Ni de los reyes ni de los magos, más bien de esos pequeños bajitos que nos joden con la pelota. De ellos son estos días. De las rubias mocosas, de los rizudis morenos y de los que están llenos de moratones. De los de pelo liso y de los de mirada penetrante. De los mimados, de las consentidas y de los cafres por naturaleza. De los que se comen los mocos y de los que, cuando se duermen, parecen angelitos celestiales. De los que maman hasta los seis años, de los que solo comen molido o de los que todo lo parten. De ellos y ellas es la celebración final de sus vacaciones de Navidad. De sus ilusiones son esta noche y el día de mañana. Al menos, una noche y un día, aunque deberían ser 365 días y 500 noches. De esa preciosa manera que tienen de embaucar, de hacer mimitos y de ronear con quienes les interesa. De la enorme sacudida de emoción con que cimbrean a sus congéneres mayores, sin recovecos ni segundas intenciones. De esa maravillosa inocencia con las que son capaces de provocar emisiones de saliva en sus yayos. De esa forma única de ver la vida que se tiene cuando se tienen dientes de leche, cuando se vive mirando siempre hacia arriba en busca de unas manos o cuando se empieza a investigar el mundo tan inmenso que les rodea. De esa extraña madurez con la que empiezan gateando, andando, dialogando, intuyendo y teniendo el mayor de los sentidos: el sentido común.

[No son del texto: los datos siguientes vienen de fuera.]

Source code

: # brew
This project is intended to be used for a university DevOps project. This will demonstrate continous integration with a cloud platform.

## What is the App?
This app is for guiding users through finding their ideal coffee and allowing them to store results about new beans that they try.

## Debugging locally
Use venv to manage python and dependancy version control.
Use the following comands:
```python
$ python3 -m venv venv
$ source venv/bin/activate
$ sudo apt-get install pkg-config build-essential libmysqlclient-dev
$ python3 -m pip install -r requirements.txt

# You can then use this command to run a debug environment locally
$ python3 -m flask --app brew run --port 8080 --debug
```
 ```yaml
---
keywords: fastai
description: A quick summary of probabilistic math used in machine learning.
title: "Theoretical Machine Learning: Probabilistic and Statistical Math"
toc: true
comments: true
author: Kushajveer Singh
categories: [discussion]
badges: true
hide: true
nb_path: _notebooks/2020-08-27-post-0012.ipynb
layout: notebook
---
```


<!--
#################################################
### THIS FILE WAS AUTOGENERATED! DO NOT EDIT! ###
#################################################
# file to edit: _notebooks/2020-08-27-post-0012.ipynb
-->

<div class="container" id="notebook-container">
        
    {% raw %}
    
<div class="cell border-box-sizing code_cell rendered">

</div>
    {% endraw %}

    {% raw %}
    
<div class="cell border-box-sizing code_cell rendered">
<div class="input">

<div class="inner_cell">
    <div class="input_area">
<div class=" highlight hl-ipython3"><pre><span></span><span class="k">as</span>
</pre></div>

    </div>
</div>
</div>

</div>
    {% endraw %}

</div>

Porque de los otros, no es esta noche. De los de pelo en el pecho, maquillaje, gomina, dinero o alcohol no es esta fiesta. No es de ellos. No puede ser de ellos. Bastante tienen con fabricar armas, hacer guerras, crear problemas y joder a los demás. No es la fiesta de los que se creen adultos para convertirse en críticos y verdugos de sí mismos y de los demás. Es el único momento del año que hace pensar en que eso de crecer parece una aberración de la humanidad.